#### Task prompt
Output each line of the listing exactly, though pictures are not to appear.
*** Begin section ***
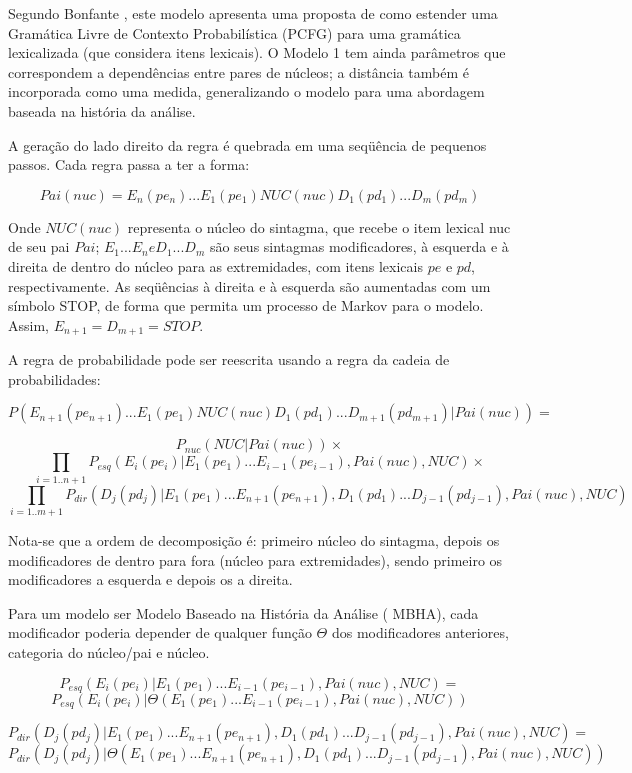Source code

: Segundo Bonfante \cite{bonfante03}, este modelo apresenta uma proposta de como estender uma Gramática Livre de Contexto Probabilística (PCFG) para uma gramática lexicalizada (que considera itens lexicais). O Modelo 1 tem ainda parâmetros que correspondem a dependências entre pares de núcleos; a distância também é incorporada como uma medida, generalizando o modelo para uma abordagem baseada na história da análise.

A geração do lado direito da regra é quebrada em uma seqüência de pequenos passos. Cada regra passa a ter a forma:

$$Pai(nuc) = E_n(pe_n)...E_1(pe_1)NUC(nuc)D_1(pd_1)...D_m(pd_m)$$

Onde $NUC(nuc)$ representa o núcleo do sintagma, que recebe o item lexical nuc de seu pai $Pai$; $E_1...E_n e D_1...D_m$ são seus sintagmas modificadores, à esquerda e à direita de dentro do núcleo para as extremidades, com itens lexicais $pe$ e $pd$, respectivamente. As seqüências à direita e à esquerda são aumentadas com um símbolo STOP, de forma que permita um processo de Markov para o modelo. Assim, $ E_{n+1} = D_{m+1} = STOP $.

A regra de probabilidade pode ser reescrita usando a regra da cadeia de probabilidades:

$$P(E_{n+1}(pe_{n+1})...E_1(pe_1)NUC(nuc)D_1(pd_1)...D_{m+1}(pd_{m+1})|Pai(nuc)) = $$

$$P_{nuc}(NUC|Pai(nuc)) \times $$
$$\prod_{i=1..n+1} P_{esq}(E_i(pe_i)|E_1(pe_1)...E_{i-1}(pe_{i-1}), Pai(nuc),NUC) \times $$
$$\prod_{i=1..m+1} P_{dir}(D_j(pd_j)|E_1(pe_1)...E_{n+1}(pe_{n+1}),D_1(pd_1)...D_{j-1}(pd_{j-1}), Pai(nuc),NUC)  $$

Nota-se que a ordem de decomposição é: primeiro núcleo do sintagma, depois os modificadores de dentro para fora (núcleo para extremidades), sendo primeiro os modificadores a esquerda e depois os a direita.

Para um modelo ser Modelo Baseado na História da Análise ( MBHA), cada modificador poderia depender de qualquer função $\Theta$ dos modificadores anteriores, categoria do núcleo/pai e núcleo.

$$P_{esq}(E_i(pe_i)|E_1(pe_1)...E_{i-1}(pe_{i-1}), Pai(nuc),NUC) = $$
$$P_{esq}(E_i(pe_i)|\Theta(E_1(pe_1)...E_{i-1}(pe_{i-1}), Pai(nuc),NUC))$$

$$P_{dir}(D_j(pd_j)|E_1(pe_1)...E_{n+1}(pe_{n+1}),D_1(pd_1)...D_{j-1}(pd_{j-1}), Pai(nuc),NUC) = $$
$$P_{dir}(D_j(pd_j)|\Theta(E_1(pe_1)...E_{n+1}(pe_{n+1}),D_1(pd_1)...D_{j-1}(pd_{j-1}), Pai(nuc),NUC))$$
*** End section ***
#### Solution to this task
Source code

: Segundo Bonfante \cite{bonfante03}, este modelo apresenta uma proposta de como estender uma Gramática Livre de Contexto Probabilística (PCFG) para uma gramática lexicalizada (que considera itens lexicais). O Modelo 1 tem ainda parâmetros que correspondem a dependências entre pares de núcleos; a distância também é incorporada como uma medida, generalizando o modelo para uma abordagem baseada na história da análise.

A geração do lado direito da regra é quebrada em uma seqüência de pequenos passos. Cada regra passa a ter a forma:

$$Pai(nuc) = E_n(pe_n)...E_1(pe_1)NUC(nuc)D_1(pd_1)...D_m(pd_m)$$

Onde $NUC(nuc)$ representa o núcleo do sintagma, que recebe o item lexical nuc de seu pai $Pai$; $E_1...E_n e D_1...D_m$ são seus sintagmas modificadores, à esquerda e à direita de dentro do núcleo para as extremidades, com itens lexicais $pe$ e $pd$, respectivamente. As seqüências à direita e à esquerda são aumentadas com um símbolo STOP, de forma que permita um processo de Markov para o modelo. Assim, $ E_{n+1} = D_{m+1} = STOP $.

A regra de probabilidade pode ser reescrita usando a regra da cadeia de probabilidades:

$$P(E_{n+1}(pe_{n+1})...E_1(pe_1)NUC(nuc)D_1(pd_1)...D_{m+1}(pd_{m+1})|Pai(nuc)) = $$

$$P_{nuc}(NUC|Pai(nuc)) \times $$
$$\prod_{i=1..n+1} P_{esq}(E_i(pe_i)|E_1(pe_1)...E_{i-1}(pe_{i-1}), Pai(nuc),NUC) \times $$
$$\prod_{i=1..m+1} P_{dir}(D_j(pd_j)|E_1(pe_1)...E_{n+1}(pe_{n+1}),D_1(pd_1)...D_{j-1}(pd_{j-1}), Pai(nuc),NUC)  $$

Nota-se que a ordem de decomposição é: primeiro núcleo do sintagma, depois os modificadores de dentro para fora (núcleo para extremidades), sendo primeiro os modificadores a esquerda e depois os a direita.

Para um modelo ser Modelo Baseado na História da Análise ( MBHA), cada modificador poderia depender de qualquer função $\Theta$ dos modificadores anteriores, categoria do núcleo/pai e núcleo.

$$P_{esq}(E_i(pe_i)|E_1(pe_1)...E_{i-1}(pe_{i-1}), Pai(nuc),NUC) = $$
$$P_{esq}(E_i(pe_i)|\Theta(E_1(pe_1)...E_{i-1}(pe_{i-1}), Pai(nuc),NUC))$$

$$P_{dir}(D_j(pd_j)|E_1(pe_1)...E_{n+1}(pe_{n+1}),D_1(pd_1)...D_{j-1}(pd_{j-1}), Pai(nuc),NUC) = $$
$$P_{dir}(D_j(pd_j)|\Theta(E_1(pe_1)...E_{n+1}(pe_{n+1}),D_1(pd_1)...D_{j-1}(pd_{j-1}), Pai(nuc),NUC))$$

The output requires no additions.